[TASK GOAL]
Please return the lines of the data below, word for word, from the first line through the line containing "## Production Links".

[Start of section]

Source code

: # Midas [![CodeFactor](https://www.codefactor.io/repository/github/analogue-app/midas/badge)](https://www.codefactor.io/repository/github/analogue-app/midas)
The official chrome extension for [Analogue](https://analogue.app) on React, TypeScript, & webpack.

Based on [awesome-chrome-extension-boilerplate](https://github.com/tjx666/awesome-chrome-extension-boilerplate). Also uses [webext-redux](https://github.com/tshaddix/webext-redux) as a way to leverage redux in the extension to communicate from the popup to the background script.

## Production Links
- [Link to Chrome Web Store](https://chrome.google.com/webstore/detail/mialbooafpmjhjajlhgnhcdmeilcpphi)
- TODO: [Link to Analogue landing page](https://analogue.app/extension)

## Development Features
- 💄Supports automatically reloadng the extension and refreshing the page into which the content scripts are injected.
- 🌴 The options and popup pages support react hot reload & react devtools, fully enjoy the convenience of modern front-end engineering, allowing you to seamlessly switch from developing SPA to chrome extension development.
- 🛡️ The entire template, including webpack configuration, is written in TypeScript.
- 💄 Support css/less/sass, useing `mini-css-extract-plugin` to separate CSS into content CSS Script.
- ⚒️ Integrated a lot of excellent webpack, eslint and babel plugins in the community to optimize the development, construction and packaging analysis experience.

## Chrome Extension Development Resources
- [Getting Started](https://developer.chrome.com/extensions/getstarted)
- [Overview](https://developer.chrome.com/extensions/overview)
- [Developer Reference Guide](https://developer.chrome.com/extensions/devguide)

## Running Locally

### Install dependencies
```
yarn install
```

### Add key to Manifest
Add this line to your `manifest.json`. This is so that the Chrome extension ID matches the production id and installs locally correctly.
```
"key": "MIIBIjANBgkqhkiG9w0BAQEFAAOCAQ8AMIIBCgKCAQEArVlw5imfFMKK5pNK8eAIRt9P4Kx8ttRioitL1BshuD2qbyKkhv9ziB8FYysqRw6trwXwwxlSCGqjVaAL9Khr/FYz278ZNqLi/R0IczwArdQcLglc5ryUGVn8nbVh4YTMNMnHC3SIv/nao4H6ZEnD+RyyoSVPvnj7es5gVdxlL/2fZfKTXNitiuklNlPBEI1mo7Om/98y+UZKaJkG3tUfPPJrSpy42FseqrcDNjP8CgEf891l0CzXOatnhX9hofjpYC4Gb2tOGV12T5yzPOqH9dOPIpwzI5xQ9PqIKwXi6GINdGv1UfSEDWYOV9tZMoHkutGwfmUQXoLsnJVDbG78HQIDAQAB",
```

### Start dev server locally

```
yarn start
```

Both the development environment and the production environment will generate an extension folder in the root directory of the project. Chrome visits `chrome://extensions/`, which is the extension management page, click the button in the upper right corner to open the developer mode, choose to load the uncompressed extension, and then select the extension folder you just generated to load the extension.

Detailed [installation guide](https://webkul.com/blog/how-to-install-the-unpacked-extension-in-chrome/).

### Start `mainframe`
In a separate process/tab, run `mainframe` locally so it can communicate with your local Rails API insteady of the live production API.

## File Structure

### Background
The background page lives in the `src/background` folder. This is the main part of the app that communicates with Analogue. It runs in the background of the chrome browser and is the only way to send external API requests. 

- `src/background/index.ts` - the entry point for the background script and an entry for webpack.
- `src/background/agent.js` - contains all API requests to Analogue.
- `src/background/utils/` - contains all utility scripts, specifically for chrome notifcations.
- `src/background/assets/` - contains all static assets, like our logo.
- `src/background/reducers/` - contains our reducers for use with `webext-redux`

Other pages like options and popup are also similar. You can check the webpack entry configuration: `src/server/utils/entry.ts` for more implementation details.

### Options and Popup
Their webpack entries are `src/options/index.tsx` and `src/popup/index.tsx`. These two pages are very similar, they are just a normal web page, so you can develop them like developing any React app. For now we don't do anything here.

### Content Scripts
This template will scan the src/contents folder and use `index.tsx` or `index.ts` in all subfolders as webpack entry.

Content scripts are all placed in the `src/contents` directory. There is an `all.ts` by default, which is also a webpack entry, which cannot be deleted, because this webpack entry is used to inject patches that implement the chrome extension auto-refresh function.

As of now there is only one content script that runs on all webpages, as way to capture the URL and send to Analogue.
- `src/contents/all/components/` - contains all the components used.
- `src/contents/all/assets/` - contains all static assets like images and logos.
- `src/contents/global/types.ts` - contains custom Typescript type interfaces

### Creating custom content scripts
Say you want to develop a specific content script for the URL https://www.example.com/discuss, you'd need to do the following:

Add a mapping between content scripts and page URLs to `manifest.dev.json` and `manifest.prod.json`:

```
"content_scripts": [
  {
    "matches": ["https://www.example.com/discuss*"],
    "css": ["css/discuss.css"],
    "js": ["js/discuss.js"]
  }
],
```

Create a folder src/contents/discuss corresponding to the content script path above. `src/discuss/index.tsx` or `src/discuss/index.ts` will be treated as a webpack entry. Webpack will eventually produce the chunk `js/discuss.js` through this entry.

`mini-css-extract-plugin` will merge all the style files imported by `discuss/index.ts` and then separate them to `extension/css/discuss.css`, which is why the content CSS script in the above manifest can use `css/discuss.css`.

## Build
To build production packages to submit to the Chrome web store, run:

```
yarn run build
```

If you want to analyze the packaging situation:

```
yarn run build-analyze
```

[End of section]

[THE COMPLETED TASK]
Source code

: # Midas [![CodeFactor](https://www.codefactor.io/repository/github/analogue-app/midas/badge)](https://www.codefactor.io/repository/github/analogue-app/midas)
The official chrome extension for [Analogue](https://analogue.app) on React, TypeScript, & webpack.

Based on [awesome-chrome-extension-boilerplate](https://github.com/tjx666/awesome-chrome-extension-boilerplate). Also uses [webext-redux](https://github.com/tshaddix/webext-redux) as a way to leverage redux in the extension to communicate from the popup to the background script.

## Production Links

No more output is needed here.